Replace the rice with farro in this fried rice recipe. It’s so tasty and good for you too.
The other day I told you about how you can use farro in place of pasta to make a bolognese farro baked dish. Today’s fried “rice” dish has a similar idea where you switch out one carb for another, except here you’re subbing farro in for rice instead of pasta.
What Is Farro?
Farro is a very healthy grain with lots of nutrients and fiber. You can use it in a variety of dishes that call for rice. You’ll have to adjust the cooking times but the final dish will be delicious. To find out how to cook farro, head over here. If you can’t find farro in your grocery store (not all stores carry it) you can get it online. I like this farro from Bob’s Red Mill.
How To Make Fried Farro
MAKING FRIED FARRO
This recipe is similar to fried rice dishes I’m sure you’ve had before, but with farro! This one has delicious sesame and soy flavors, scrambled egg, tofu, cashews, and green onion. It works as either a side dish or as a main course.

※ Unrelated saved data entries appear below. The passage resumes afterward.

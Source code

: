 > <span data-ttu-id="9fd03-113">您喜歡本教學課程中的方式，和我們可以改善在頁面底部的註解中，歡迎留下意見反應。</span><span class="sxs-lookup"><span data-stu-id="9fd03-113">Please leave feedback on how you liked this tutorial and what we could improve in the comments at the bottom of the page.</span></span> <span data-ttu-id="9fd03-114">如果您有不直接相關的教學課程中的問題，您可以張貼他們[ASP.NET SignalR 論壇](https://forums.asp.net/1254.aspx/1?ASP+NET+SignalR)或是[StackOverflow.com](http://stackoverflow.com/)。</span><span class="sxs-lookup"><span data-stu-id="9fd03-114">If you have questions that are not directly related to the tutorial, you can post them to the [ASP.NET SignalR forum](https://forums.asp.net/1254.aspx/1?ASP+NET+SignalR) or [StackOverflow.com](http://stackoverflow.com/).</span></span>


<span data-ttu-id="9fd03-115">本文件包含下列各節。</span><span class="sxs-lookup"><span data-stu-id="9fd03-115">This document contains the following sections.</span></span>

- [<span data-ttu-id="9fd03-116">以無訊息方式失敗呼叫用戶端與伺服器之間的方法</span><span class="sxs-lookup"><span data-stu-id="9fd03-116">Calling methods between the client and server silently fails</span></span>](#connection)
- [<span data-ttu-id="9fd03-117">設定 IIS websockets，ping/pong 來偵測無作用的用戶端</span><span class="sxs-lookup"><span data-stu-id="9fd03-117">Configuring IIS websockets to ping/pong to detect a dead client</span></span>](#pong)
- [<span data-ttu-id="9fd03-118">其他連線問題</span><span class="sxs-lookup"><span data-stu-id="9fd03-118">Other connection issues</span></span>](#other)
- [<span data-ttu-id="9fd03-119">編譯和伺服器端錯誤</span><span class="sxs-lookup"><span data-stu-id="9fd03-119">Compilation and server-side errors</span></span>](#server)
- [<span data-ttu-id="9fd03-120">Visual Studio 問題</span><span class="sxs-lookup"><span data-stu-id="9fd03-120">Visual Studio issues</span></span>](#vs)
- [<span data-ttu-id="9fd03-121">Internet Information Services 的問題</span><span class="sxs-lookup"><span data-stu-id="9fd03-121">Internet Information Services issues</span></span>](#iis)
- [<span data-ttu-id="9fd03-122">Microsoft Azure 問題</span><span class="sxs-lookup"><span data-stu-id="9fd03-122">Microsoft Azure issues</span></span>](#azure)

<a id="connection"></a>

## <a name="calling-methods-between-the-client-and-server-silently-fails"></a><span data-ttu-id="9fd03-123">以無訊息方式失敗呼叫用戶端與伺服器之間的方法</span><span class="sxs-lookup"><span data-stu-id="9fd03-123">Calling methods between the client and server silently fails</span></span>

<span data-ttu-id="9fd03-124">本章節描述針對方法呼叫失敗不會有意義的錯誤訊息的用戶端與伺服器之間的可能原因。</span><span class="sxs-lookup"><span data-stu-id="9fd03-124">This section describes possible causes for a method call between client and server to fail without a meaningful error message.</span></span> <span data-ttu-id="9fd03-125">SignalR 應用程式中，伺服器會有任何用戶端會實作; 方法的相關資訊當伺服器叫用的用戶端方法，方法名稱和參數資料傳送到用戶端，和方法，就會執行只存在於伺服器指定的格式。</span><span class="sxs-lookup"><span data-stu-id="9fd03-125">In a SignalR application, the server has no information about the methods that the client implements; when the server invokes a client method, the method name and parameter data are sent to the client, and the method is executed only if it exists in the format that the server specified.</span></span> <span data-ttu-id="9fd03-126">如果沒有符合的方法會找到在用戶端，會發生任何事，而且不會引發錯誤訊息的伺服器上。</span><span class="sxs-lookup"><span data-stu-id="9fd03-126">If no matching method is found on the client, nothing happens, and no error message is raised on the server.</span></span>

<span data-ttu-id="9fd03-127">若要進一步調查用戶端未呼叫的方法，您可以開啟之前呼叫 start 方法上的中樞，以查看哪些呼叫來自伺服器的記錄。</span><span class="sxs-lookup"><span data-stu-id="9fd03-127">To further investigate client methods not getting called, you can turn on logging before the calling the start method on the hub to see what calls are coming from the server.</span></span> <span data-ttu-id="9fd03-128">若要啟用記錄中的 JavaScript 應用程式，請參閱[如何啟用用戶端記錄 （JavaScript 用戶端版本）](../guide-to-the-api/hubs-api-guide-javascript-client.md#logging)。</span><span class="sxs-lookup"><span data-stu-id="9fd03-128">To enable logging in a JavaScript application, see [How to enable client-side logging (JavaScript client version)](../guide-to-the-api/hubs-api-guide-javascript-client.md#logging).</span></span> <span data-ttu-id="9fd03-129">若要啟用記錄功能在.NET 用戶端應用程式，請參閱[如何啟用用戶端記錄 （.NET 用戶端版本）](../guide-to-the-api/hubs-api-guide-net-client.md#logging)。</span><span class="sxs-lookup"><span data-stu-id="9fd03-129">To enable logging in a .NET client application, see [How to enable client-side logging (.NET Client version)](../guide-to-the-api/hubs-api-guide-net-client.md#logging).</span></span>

To make it, you cook the farro according to these instructions. Then you add it to some oil in a large skillet or wok with some soy sauce. To that you add roasted cashews, pre-marinated and baked tofu (have you seen this stuff? I love it! It’s the best tofu ever, hands down), and scrambled eggs. Warm everything through and then serve topped with chopped green onions.
You can definitely customize it with your favorite ingredients. Want to add carrots and peas? Go for it. Not a tofu fan? Add chopped, cooked chicken instead. Have fun with it. And if you’re looking for more inspiration, check out this Shrimp Fried Rice recipe.
I hope you really love this recipe. I definitely do!Print
- 2 large eggs
- 1 Tbsp. vegetable oil
- 1 tsp. sesame oil
- 3 cups cooked farro (learn how to cook it here)
- 2 tsp. soy sauce
- ¾ cup roasted cashews
- 1 (9.2 oz.) package marinated and baked tofu, cubed
- ¼ cup chopped green onion
- Heat a large non-stick skillet over medium low heat. Crack the eggs into a small bowl and mix them up really well. Pour them into the skillet and then tip the skillet around to spread them out. Cook until set completely, 2-3 minutes. Loosen with a spatula underneath and then roll the egg up jelly-roll-style. Transfer it to a cutting board and slice thinly into spirals. Set aside.
- Heat the vegetable and sesame oil in a large skillet or wok over medium heat. Add the farro and soy sauce, stir to heat through, 4-5 minutes. Add the cashews, tofu and eggs spirals. Stir gently and heat through, 2 minutes. Remove from heat. Serve topped with green onions.